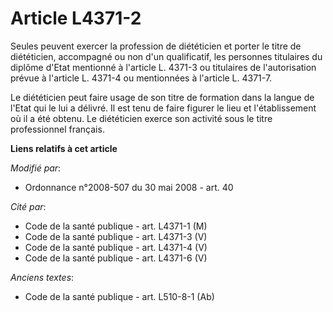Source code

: # Article L4371-2

Seules peuvent exercer la profession de diététicien et porter le titre de diététicien, accompagné ou non d'un qualificatif,
les personnes titulaires du diplôme d'Etat mentionné à l'article L. 4371-3 ou titulaires de l'autorisation prévue à l'article
L. 4371-4 ou mentionnées à l'article L. 4371-7. 

Le diététicien peut faire usage de son titre de formation dans la langue de l'Etat qui le lui a délivré. Il est tenu de faire
figurer le lieu et l'établissement où il a été obtenu. Le diététicien exerce son activité sous le titre professionnel
français.

**Liens relatifs à cet article**

_Modifié par_:

  - Ordonnance n°2008-507 du 30 mai 2008 - art. 40

_Cité par_:

  - Code de la santé publique - art. L4371-1 (M)
  - Code de la santé publique - art. L4371-3 (V)
  - Code de la santé publique - art. L4371-4 (V)
  - Code de la santé publique - art. L4371-6 (V)

_Anciens textes_:

  - Code de la santé publique - art. L510-8-1 (Ab)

- - - - - - -

→ Task to carry out
Once the line containing "# Article L4371-2" is found, print it and every line after it through the end of the listing, exactly and alone.

→ Exercise solution
: # Article L4371-2

Seules peuvent exercer la profession de diététicien et porter le titre de diététicien, accompagné ou non d'un qualificatif,
les personnes titulaires du diplôme d'Etat mentionné à l'article L. 4371-3 ou titulaires de l'autorisation prévue à l'article
L. 4371-4 ou mentionnées à l'article L. 4371-7. 

Le diététicien peut faire usage de son titre de formation dans la langue de l'Etat qui le lui a délivré. Il est tenu de faire
figurer le lieu et l'établissement où il a été obtenu. Le diététicien exerce son activité sous le titre professionnel
français.

**Liens relatifs à cet article**

_Modifié par_:

  - Ordonnance n°2008-507 du 30 mai 2008 - art. 40

_Cité par_:

  - Code de la santé publique - art. L4371-1 (M)
  - Code de la santé publique - art. L4371-3 (V)
  - Code de la santé publique - art. L4371-4 (V)
  - Code de la santé publique - art. L4371-6 (V)

_Anciens textes_:

  - Code de la santé publique - art. L510-8-1 (Ab)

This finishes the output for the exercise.